Motion design should derive from our core design principles. Inspiration for motion design is rooted in the design of the printing press — the machine that brings our paper to life.
The printing press has a sequence of motions that build upon each other to deliver the final product to the reader. Likewise, motion in our products should serve a purpose. Motion builds on the user experience through intelligent feedback and brings our products to life. Motion helps guide our users through their experience.
Direction, Weight & Force
The various parts of the printing press — gears, knobs, and levers — each have distinct direction and weight. They move along a fixed axis and connect to the overall machine which produces the paper. When designing for motion, think of the UI elements as physical objects, each with its own force applied to it.
Weighted UI Types
The printing press's parts vary widely in size and shape. Some are small and move fast, while others are big and require great force to drive them. Some parts have a massive influence despite being quite small— these include elements like levers and switches. Parts are weighted by their importance and as a result act similar to heavier objects.

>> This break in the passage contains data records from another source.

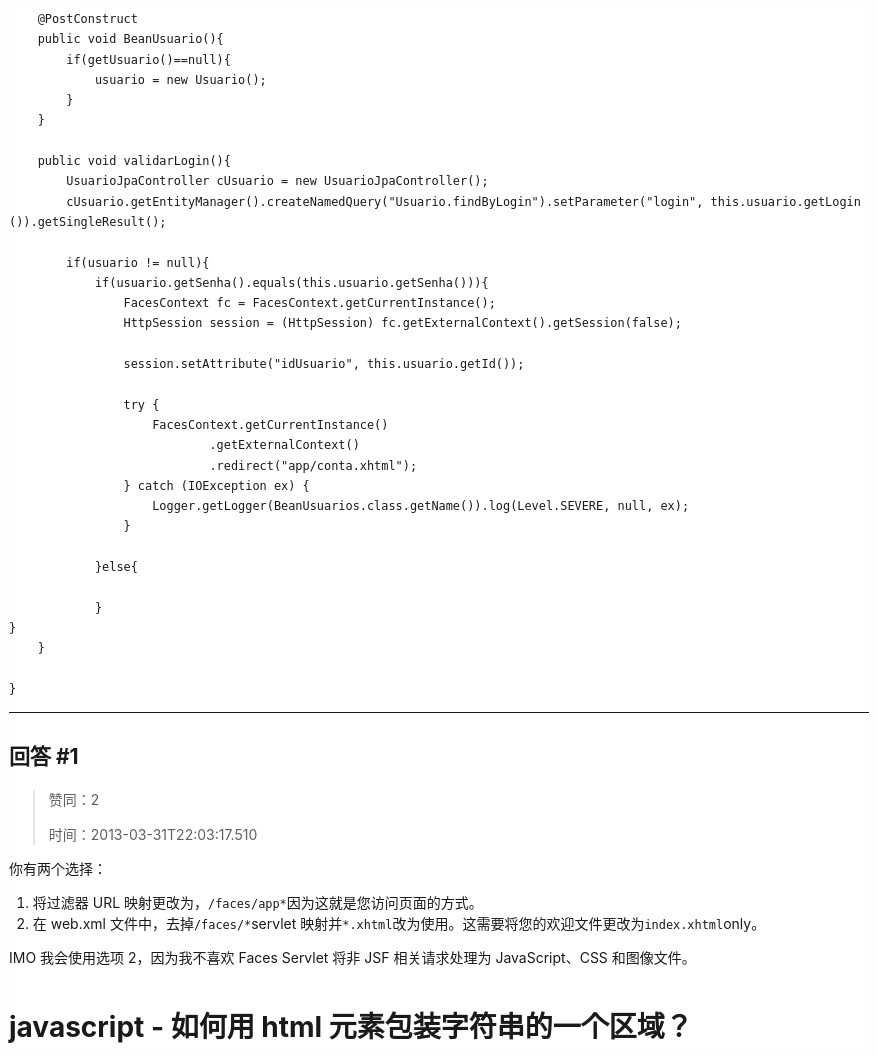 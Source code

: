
 ```
    @PostConstruct
    public void BeanUsuario(){
        if(getUsuario()==null){
            usuario = new Usuario();
        }
    }

    public void validarLogin(){
        UsuarioJpaController cUsuario = new UsuarioJpaController();
        cUsuario.getEntityManager().createNamedQuery("Usuario.findByLogin").setParameter("login", this.usuario.getLogin()).getSingleResult();

        if(usuario != null){
            if(usuario.getSenha().equals(this.usuario.getSenha())){
                FacesContext fc = FacesContext.getCurrentInstance();
                HttpSession session = (HttpSession) fc.getExternalContext().getSession(false);

                session.setAttribute("idUsuario", this.usuario.getId());

                try {               
                    FacesContext.getCurrentInstance()
                            .getExternalContext()
                            .redirect("app/conta.xhtml");
                } catch (IOException ex) {
                    Logger.getLogger(BeanUsuarios.class.getName()).log(Level.SEVERE, null, ex);
                }

            }else{

            }    
}
    }

} 
```

* * *

## 回答 #1

> 赞同：2
> 
> 时间：2013-03-31T22:03:17.510

你有两个选择：

1.  将过滤器 URL 映射更改为，`/faces/app*`因为这就是您访问页面的方式。
2.  在 web.xml 文件中，去掉`/faces/*`servlet 映射并`*.xhtml`改为使用。这需要将您的欢迎文件更改为`index.xhtml`only。

IMO 我会使用选项 2，因为我不喜欢 Faces Servlet 将非 JSF 相关请求处理为 JavaScript、CSS 和图像文件。

# javascript - 如何用 html 元素包装字符串的一个区域？
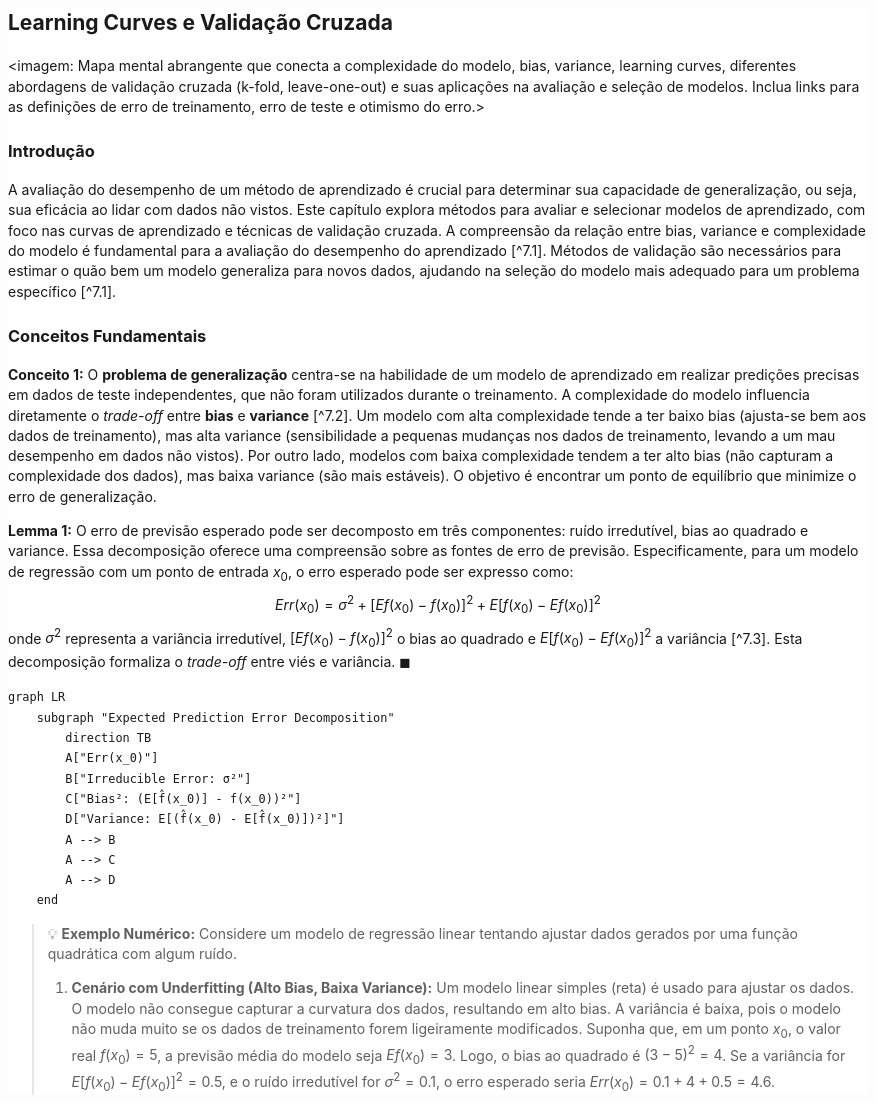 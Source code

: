 ## Learning Curves e Validação Cruzada
<imagem: Mapa mental abrangente que conecta a complexidade do modelo, bias, variance, learning curves, diferentes abordagens de validação cruzada (k-fold, leave-one-out) e suas aplicações na avaliação e seleção de modelos. Inclua links para as definições de erro de treinamento, erro de teste e otimismo do erro.>

### Introdução
A avaliação do desempenho de um método de aprendizado é crucial para determinar sua capacidade de generalização, ou seja, sua eficácia ao lidar com dados não vistos. Este capítulo explora métodos para avaliar e selecionar modelos de aprendizado, com foco nas curvas de aprendizado e técnicas de validação cruzada. A compreensão da relação entre bias, variance e complexidade do modelo é fundamental para a avaliação do desempenho do aprendizado [^7.1]. Métodos de validação são necessários para estimar o quão bem um modelo generaliza para novos dados, ajudando na seleção do modelo mais adequado para um problema específico [^7.1].

### Conceitos Fundamentais

**Conceito 1:** O **problema de generalização** centra-se na habilidade de um modelo de aprendizado em realizar predições precisas em dados de teste independentes, que não foram utilizados durante o treinamento. A complexidade do modelo influencia diretamente o *trade-off* entre **bias** e **variance** [^7.2]. Um modelo com alta complexidade tende a ter baixo bias (ajusta-se bem aos dados de treinamento), mas alta variance (sensibilidade a pequenas mudanças nos dados de treinamento, levando a um mau desempenho em dados não vistos). Por outro lado, modelos com baixa complexidade tendem a ter alto bias (não capturam a complexidade dos dados), mas baixa variance (são mais estáveis). O objetivo é encontrar um ponto de equilíbrio que minimize o erro de generalização.

**Lemma 1:** O erro de previsão esperado pode ser decomposto em três componentes: ruído irredutível, bias ao quadrado e variance. Essa decomposição oferece uma compreensão sobre as fontes de erro de previsão. Especificamente, para um modelo de regressão com um ponto de entrada $x_0$, o erro esperado pode ser expresso como:
$$Err(x_0) = \sigma^2 + [Ef(x_0) - f(x_0)]^2 + E[f(x_0) - Ef(x_0)]^2$$
onde $\sigma^2$ representa a variância irredutível, $[Ef(x_0) - f(x_0)]^2$ o bias ao quadrado e $E[f(x_0) - Ef(x_0)]^2$ a variância [^7.3]. Esta decomposição formaliza o *trade-off* entre viés e variância. $\blacksquare$

```mermaid
graph LR
    subgraph "Expected Prediction Error Decomposition"
        direction TB
        A["Err(x_0)"]
        B["Irreducible Error: σ²"]
        C["Bias²: (E[f̂(x_0)] - f(x_0))²"]
        D["Variance: E[(f̂(x_0) - E[f̂(x_0)])²]"]
        A --> B
        A --> C
        A --> D
    end
```

> 💡 **Exemplo Numérico:** Considere um modelo de regressão linear tentando ajustar dados gerados por uma função quadrática com algum ruído.
>
> 1. **Cenário com Underfitting (Alto Bias, Baixa Variance):** Um modelo linear simples (reta) é usado para ajustar os dados. O modelo não consegue capturar a curvatura dos dados, resultando em alto bias.  A variância é baixa, pois o modelo não muda muito se os dados de treinamento forem ligeiramente modificados.  Suponha que, em um ponto $x_0$, o valor real $f(x_0) = 5$, a previsão média do modelo seja $Ef(x_0) = 3$. Logo, o bias ao quadrado é $(3-5)^2 = 4$. Se a variância for $E[f(x_0) - Ef(x_0)]^2 = 0.5$, e o ruído irredutível for $\sigma^2 = 0.1$, o erro esperado seria $Err(x_0) = 0.1 + 4 + 0.5 = 4.6$.
> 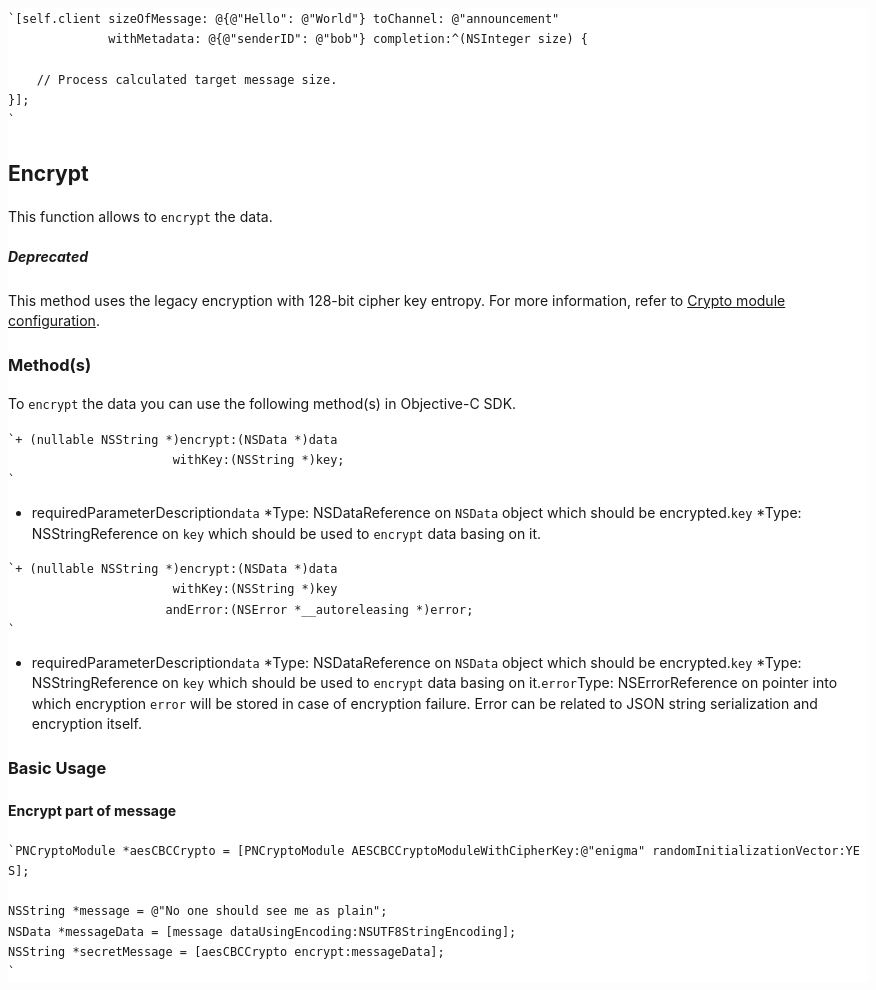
 ```
`[self.client sizeOfMessage: @{@"Hello": @"World"} toChannel: @"announcement"  
              withMetadata: @{@"senderID": @"bob"} completion:^(NSInteger size) {  
  
    // Process calculated target message size.  
}];  
`
```

## Encrypt[​](#encrypt)

This function allows to `encrypt` the data.

##### Deprecated

This method uses the legacy encryption with 128-bit cipher key entropy. For more information, refer to [Crypto module configuration](/docs/sdks/objective-c/api-reference/configuration#cryptomodule).

### Method(s)[​](#methods-2)

To `encrypt` the data you can use the following method(s) in Objective-C SDK.

```
`+ (nullable NSString *)encrypt:(NSData *)data  
                       withKey:(NSString *)key;  
`
```

*  requiredParameterDescription`data` *Type: NSDataReference on `NSData` object which should be encrypted.`key` *Type: NSStringReference on `key` which should be used to `encrypt` data basing on it.

```
`+ (nullable NSString *)encrypt:(NSData *)data   
                       withKey:(NSString *)key   
                      andError:(NSError *__autoreleasing *)error;  
`
```

*  requiredParameterDescription`data` *Type: NSDataReference on `NSData` object which should be encrypted.`key` *Type: NSStringReference on `key` which should be used to `encrypt` data basing on it.`error`Type: NSErrorReference on pointer into which encryption `error` will be stored in case of encryption failure. Error can be related to JSON string serialization and encryption itself.

### Basic Usage[​](#basic-usage-2)

#### Encrypt part of message[​](#encrypt-part-of-message)

```
`PNCryptoModule *aesCBCCrypto = [PNCryptoModule AESCBCCryptoModuleWithCipherKey:@"enigma" randomInitializationVector:YES];  
  
NSString *message = @"No one should see me as plain";  
NSData *messageData = [message dataUsingEncoding:NSUTF8StringEncoding];  
NSString *secretMessage = [aesCBCCrypto encrypt:messageData];  
`
```

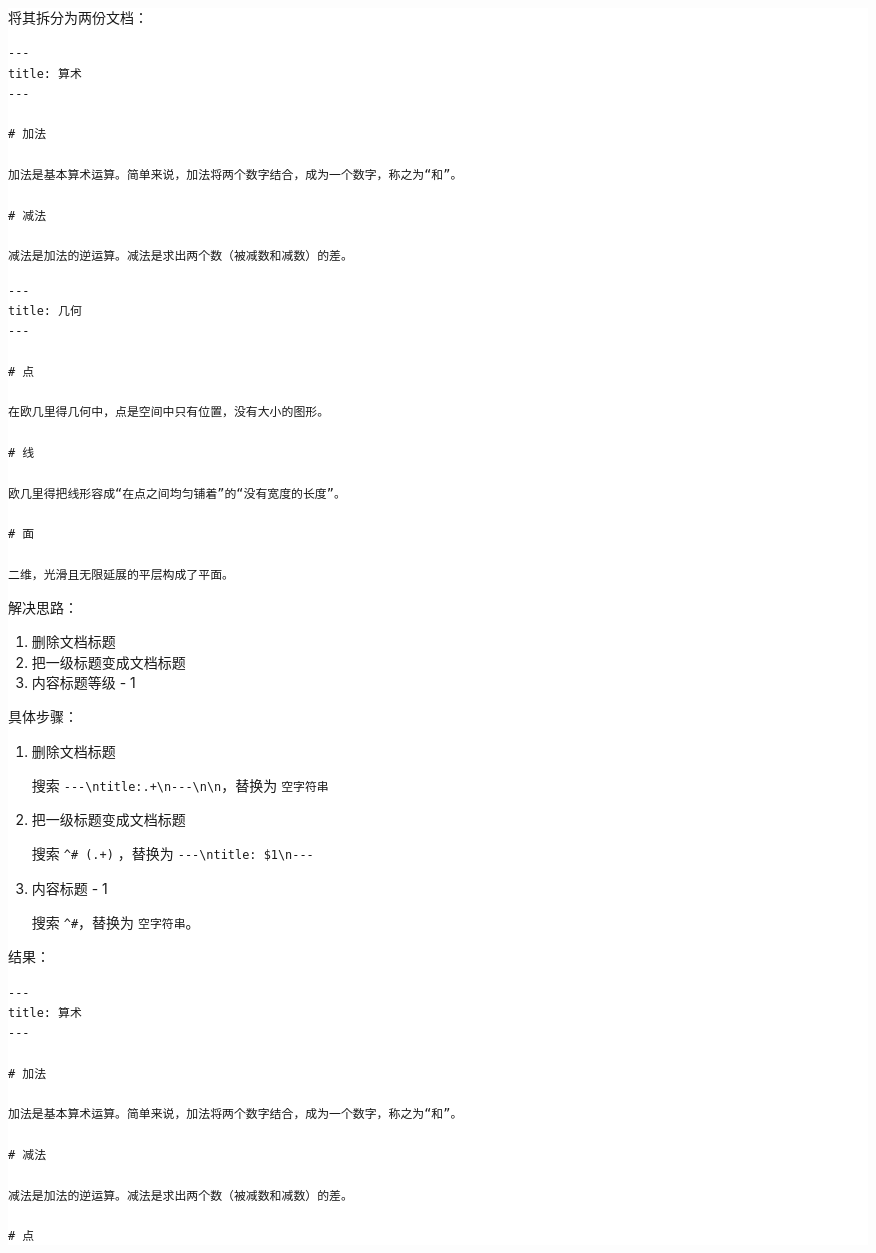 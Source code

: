 将其拆分为两份文档：

```
---
title: 算术
---

# 加法

加法是基本算术运算。简单来说，加法将两个数字结合，成为一个数字，称之为“和”。

# 减法

减法是加法的逆运算。减法是求出两个数（被减数和减数）的差。
```

```
---
title: 几何
---

# 点

在欧几里得几何中，点是空间中只有位置，没有大小的图形。

# 线

欧几里得把线形容成“在点之间均匀铺着”的“没有宽度的长度”。

# 面

二维，光滑且无限延展的平层构成了平面。
```

解决思路：

1. 删除文档标题
2. 把一级标题变成文档标题
3. 内容标题等级 - 1

具体步骤：

1. 删除文档标题

    搜索 `---\ntitle:.+\n---\n\n`，替换为 `空字符串`

2. 把一级标题变成文档标题

    搜索 `^# (.+)` ，替换为 `---\ntitle: $1\n---`

3. 内容标题 - 1

    搜索 `^#`，替换为 `空字符串`。

结果：

```
---
title: 算术
---

# 加法

加法是基本算术运算。简单来说，加法将两个数字结合，成为一个数字，称之为“和”。

# 减法

减法是加法的逆运算。减法是求出两个数（被减数和减数）的差。

# 点
``` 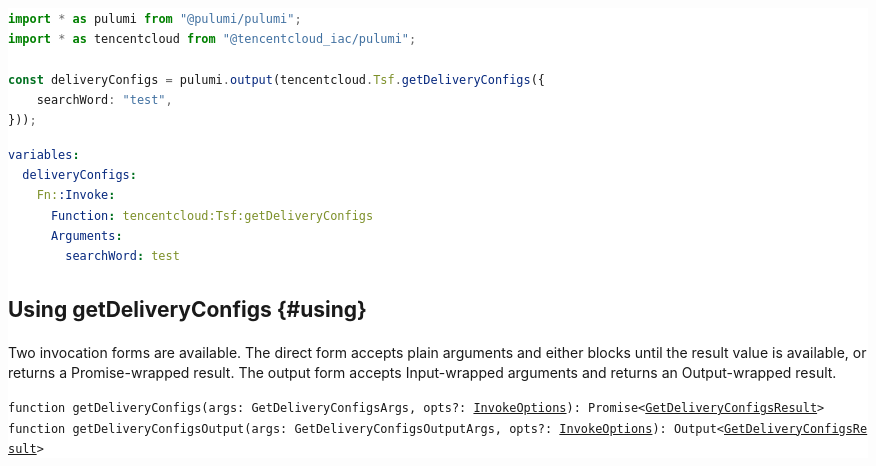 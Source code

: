 
<div>
<pulumi-choosable type="language" values="typescript">


```typescript
import * as pulumi from "@pulumi/pulumi";
import * as tencentcloud from "@tencentcloud_iac/pulumi";

const deliveryConfigs = pulumi.output(tencentcloud.Tsf.getDeliveryConfigs({
    searchWord: "test",
}));
```


</pulumi-choosable>
</div>


<div>
<pulumi-choosable type="language" values="yaml">

```yaml
variables:
  deliveryConfigs:
    Fn::Invoke:
      Function: tencentcloud:Tsf:getDeliveryConfigs
      Arguments:
        searchWord: test
```


</pulumi-choosable>
</div>





</pulumi-examples></div>




## Using getDeliveryConfigs {#using}

Two invocation forms are available. The direct form accepts plain
arguments and either blocks until the result value is available, or
returns a Promise-wrapped result. The output form accepts
Input-wrapped arguments and returns an Output-wrapped result.

<div>
<pulumi-chooser type="language" options="typescript,python,go,csharp,java,yaml"></pulumi-chooser>
</div>


<div>
<pulumi-choosable type="language" values="javascript,typescript">
<div class="highlight"
><pre class="chroma"><code class="language-typescript" data-lang="typescript"
><span class="k">function </span>getDeliveryConfigs<span class="p">(</span><span class="nx">args</span><span class="p">:</span> <span class="nx">GetDeliveryConfigsArgs</span><span class="p">,</span> <span class="nx">opts</span><span class="p">?:</span> <span class="nx"><a href="/docs/reference/pkg/nodejs/pulumi/pulumi/#InvokeOptions">InvokeOptions</a></span><span class="p">): Promise&lt;<span class="nx"><a href="#result">GetDeliveryConfigsResult</a></span>></span
><span class="k">
function </span>getDeliveryConfigsOutput<span class="p">(</span><span class="nx">args</span><span class="p">:</span> <span class="nx">GetDeliveryConfigsOutputArgs</span><span class="p">,</span> <span class="nx">opts</span><span class="p">?:</span> <span class="nx"><a href="/docs/reference/pkg/nodejs/pulumi/pulumi/#InvokeOptions">InvokeOptions</a></span><span class="p">): Output&lt;<span class="nx"><a href="#result">GetDeliveryConfigsResult</a></span>></span
></code></pre></div>
</pulumi-choosable>
</div> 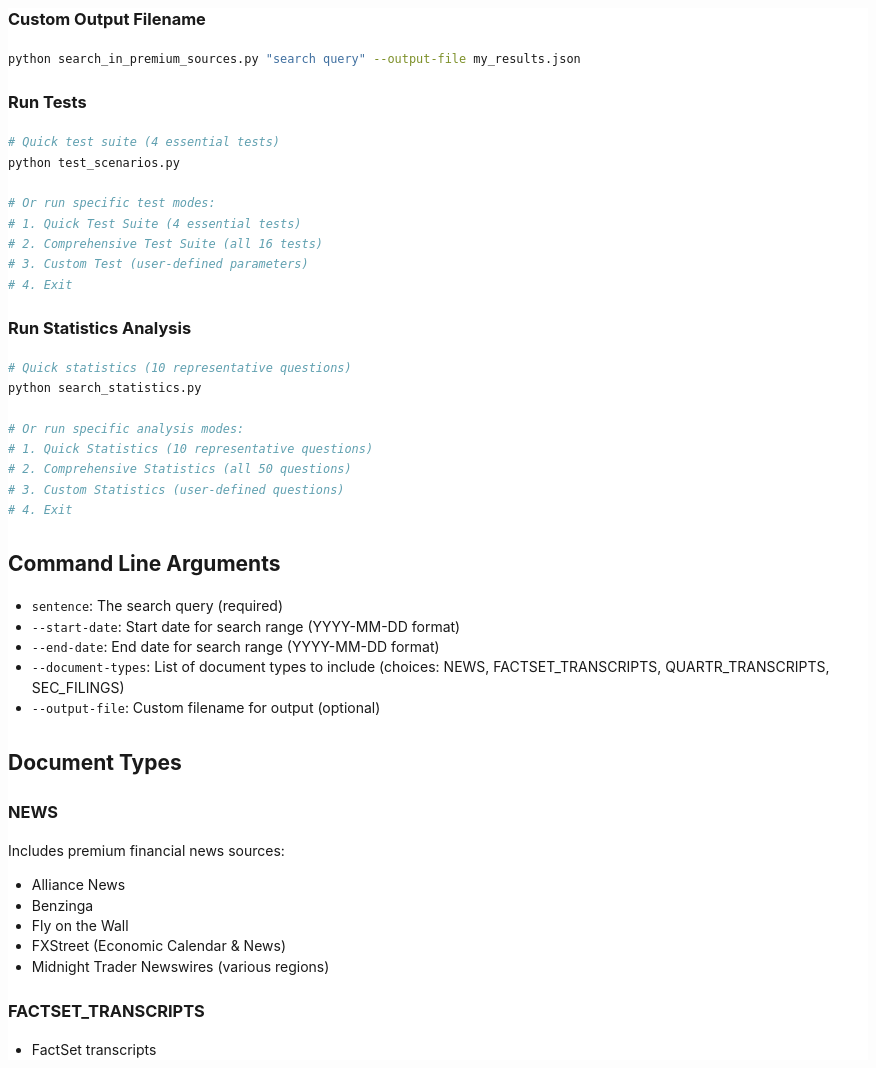 ### Custom Output Filename
```bash
python search_in_premium_sources.py "search query" --output-file my_results.json
```

### Run Tests
```bash
# Quick test suite (4 essential tests)
python test_scenarios.py

# Or run specific test modes:
# 1. Quick Test Suite (4 essential tests)
# 2. Comprehensive Test Suite (all 16 tests)  
# 3. Custom Test (user-defined parameters)
# 4. Exit
```

### Run Statistics Analysis
```bash
# Quick statistics (10 representative questions)
python search_statistics.py

# Or run specific analysis modes:
# 1. Quick Statistics (10 representative questions)
# 2. Comprehensive Statistics (all 50 questions)
# 3. Custom Statistics (user-defined questions)
# 4. Exit
```

## Command Line Arguments

- `sentence`: The search query (required)
- `--start-date`: Start date for search range (YYYY-MM-DD format)
- `--end-date`: End date for search range (YYYY-MM-DD format)
- `--document-types`: List of document types to include (choices: NEWS, FACTSET_TRANSCRIPTS, QUARTR_TRANSCRIPTS, SEC_FILINGS)
- `--output-file`: Custom filename for output (optional)

## Document Types

### NEWS
Includes premium financial news sources:
- Alliance News
- Benzinga
- Fly on the Wall
- FXStreet (Economic Calendar & News)
- Midnight Trader Newswires (various regions)

### FACTSET_TRANSCRIPTS
- FactSet transcripts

- Direction - is defined by the input from a user (drag, swipe, scroll).
- Weight - is defined size or influence of UI element.
- Force - is the relationship of weight and direction resulting in a motion.
Timing & Delay
When adding timing to your animations, always use multiples of 100ms. The shortest duration should be 200ms. To increase duration, multiply 100ms by a "modifier". A modifier is a whole number — also known as an "integer." Read on to learn more about timing.
Timing in animation comes down to feel. Sometimes a short amount of time is desirable because it increases the visual speed. Sometimes a bit more time is better because it provides a more subtle transition. Whenever choosing the duration of timing and delays, always consider the following:
Delta means "change." Ask yourself: How big is the change? How significantly is your object rotating, scaling, or moving from its original state? The larger the delta, the more time is likely needed to avoid a rough transition.
Quantity of elements
How many elements are going to be moving at the same time? How many different directions will they be traveling in? If you have lots of elements moving at the same time, consider a longer duration. This helps to avoid visual overload and confusion.
If an element is a part of a sequence of motions, carefully consider whether more or less time is needed. Objects should move in a logical order and not move at a pace that overwhelms the user.